Капитан Годен остановил кортеж. Французишка и Николь сразу же выбрались из коляски. Жан принялся разминать ноги, а горничная виконтессы хихикала над какою-то шуткой.

– Жан, – скомандовал я, – подай мне перо и бумагу.

Мосье Каню раскрыл несессер и достал походный письменный прибор. Он открыл чернильницу, передал мне гусиное перо, повернулся и наклонился, подставляя спину в качестве конторки.

В отдалении Николь переминалась с ноги на ногу и посылала моему камердинеру лучезарные взгляды. Видимо, подлый французишка исподлобья строил ей глазки. Я посильнее надавил на его спину и, продолжая писать, сказал по-французски:

– Ты поедешь в Дувр, передашь капитану «Brunhild», чтобы отправлялся в Ярмут.

Неожиданно для меня самого голос мой прозвучал с нарочитой громкостью. Глаза Николь потускнели, а подлый французишка из желания повеселить ее произнес скоморошьим голосом:

– Барин, сударь! Не проткните гусиным пером мою спину-с!

– Будешь хамить – уши оторву! – сказал я по-русски.

Закончив писать, я ткнул Жана кулаком в бок. «Конторка» выпрямился.

Николь взяла на руки кота, сделала несколько шагов и застыла возле кареты мадемуазель де Понсе, ожидая: пустят ли ее внутрь или велят сесть рядом с возницей. Потревоженный кот смотрел на меня ненавидящим взглядом.

– Давай-ка, Жан, отправляйся прямо сейчас, а мы поедем следом чуть погодя. И смотри мне, в Дартфорде не задерживайся! Прямиком в Дувр! Встретимся в Ярмуте.

Французишка вздохнул, бросил утешительный взгляд на Николь и полез в коляску.

– Трогайте, мистер, – сказал он кучеру. – Мы с вами едем в Дувр.

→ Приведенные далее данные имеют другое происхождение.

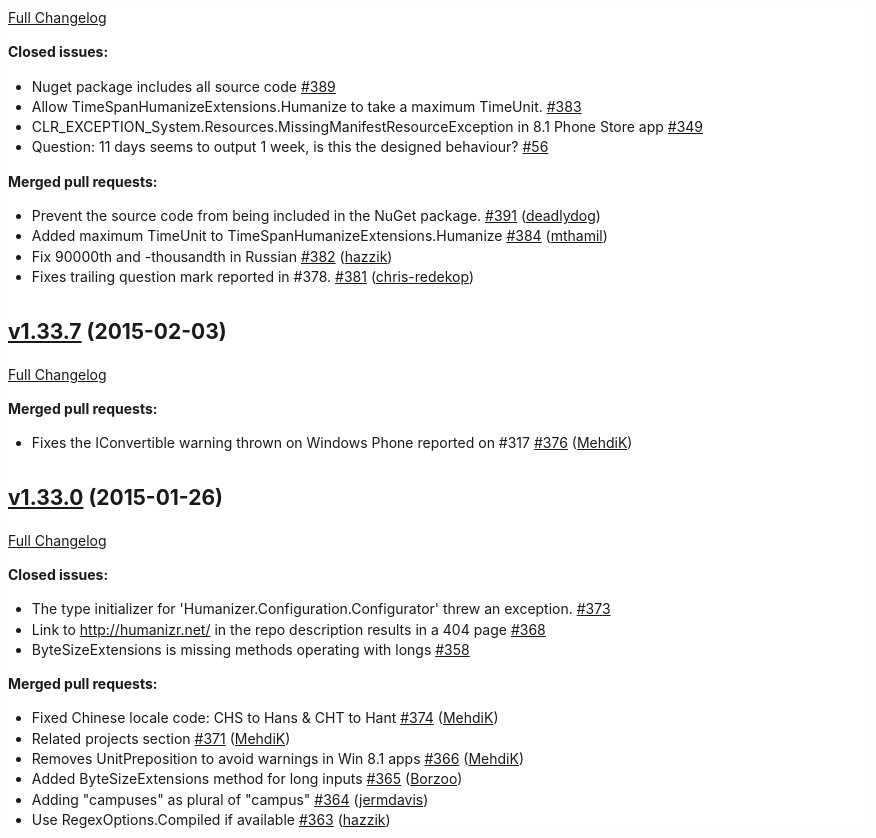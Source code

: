 [Full Changelog](https://github.com/Humanizr/Humanizer/compare/v1.33.7...v1.34.0)

**Closed issues:**

- Nuget package includes all source code [\#389](https://github.com/Humanizr/Humanizer/issues/389)
- Allow TimeSpanHumanizeExtensions.Humanize to take a maximum TimeUnit. [\#383](https://github.com/Humanizr/Humanizer/issues/383)
- CLR\_EXCEPTION\_System.Resources.MissingManifestResourceException in 8.1 Phone Store app [\#349](https://github.com/Humanizr/Humanizer/issues/349)
- Question: 11 days seems to output 1 week, is this the designed behaviour? [\#56](https://github.com/Humanizr/Humanizer/issues/56)

**Merged pull requests:**

- Prevent the source code from being included in the NuGet package. [\#391](https://github.com/Humanizr/Humanizer/pull/391) ([deadlydog](https://github.com/deadlydog))
- Added maximum TimeUnit to TimeSpanHumanizeExtensions.Humanize [\#384](https://github.com/Humanizr/Humanizer/pull/384) ([mthamil](https://github.com/mthamil))
- Fix 90000th and -thousandth in Russian [\#382](https://github.com/Humanizr/Humanizer/pull/382) ([hazzik](https://github.com/hazzik))
- Fixes trailing question mark reported in \#378. [\#381](https://github.com/Humanizr/Humanizer/pull/381) ([chris-redekop](https://github.com/chris-redekop))

## [v1.33.7](https://github.com/Humanizr/Humanizer/tree/v1.33.7) (2015-02-03)

[Full Changelog](https://github.com/Humanizr/Humanizer/compare/v1.33.0...v1.33.7)

**Merged pull requests:**

- Fixes the IConvertible warning thrown on Windows Phone reported on \#317 [\#376](https://github.com/Humanizr/Humanizer/pull/376) ([MehdiK](https://github.com/MehdiK))

## [v1.33.0](https://github.com/Humanizr/Humanizer/tree/v1.33.0) (2015-01-26)

[Full Changelog](https://github.com/Humanizr/Humanizer/compare/v1.32.0...v1.33.0)

**Closed issues:**

- The type initializer for 'Humanizer.Configuration.Configurator' threw an exception. [\#373](https://github.com/Humanizr/Humanizer/issues/373)
- Link to http://humanizr.net/ in the repo description results in a 404 page [\#368](https://github.com/Humanizr/Humanizer/issues/368)
- ByteSizeExtensions is missing methods operating with longs [\#358](https://github.com/Humanizr/Humanizer/issues/358)

**Merged pull requests:**

- Fixed Chinese locale code: CHS to Hans & CHT to Hant [\#374](https://github.com/Humanizr/Humanizer/pull/374) ([MehdiK](https://github.com/MehdiK))
- Related projects section [\#371](https://github.com/Humanizr/Humanizer/pull/371) ([MehdiK](https://github.com/MehdiK))
- Removes UnitPreposition to avoid warnings in Win 8.1 apps [\#366](https://github.com/Humanizr/Humanizer/pull/366) ([MehdiK](https://github.com/MehdiK))
- Added ByteSizeExtensions method for long inputs [\#365](https://github.com/Humanizr/Humanizer/pull/365) ([Borzoo](https://github.com/Borzoo))
- Adding "campuses" as plural of "campus" [\#364](https://github.com/Humanizr/Humanizer/pull/364) ([jermdavis](https://github.com/jermdavis))
- Use RegexOptions.Compiled if available [\#363](https://github.com/Humanizr/Humanizer/pull/363) ([hazzik](https://github.com/hazzik))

Возница щелкнул кнутом, экипаж покатился вперед. И вдруг раздался голос виконтессы:

– Постойте! Постойте!

Кучер натянул поводья, коляска остановилась. Жан привстал и обернулся, рассчитывая получить дополнительные указания. И я, и капитан Годен непроизвольно уставились на виконтессу. Элен, несколько смущенная всеобщим вниманием, приказала горничной:

– Николь, будь так добра, составь компанию мосье Каню! И Нуара с собою прихвати!

Девушка вернулась в коляску к Жану Каню. А кот посмотрел на меня презрительно. «Ну что, сударь, съели?!» – говорил его взгляд.